What do the lines say from the one containing "the future so" to the end of the records? Restate them word for word, and only those.

**Data records**.
---
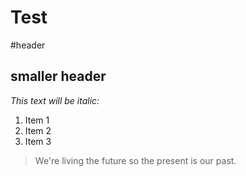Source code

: Test
====

#header
## smaller header
*This text will be italic:*
1. Item 1
2. Item 2
3. Item 3
> We're living the future so
> the present is our past.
---
**Output of the exercise**.
> We're living the future so
> the present is our past.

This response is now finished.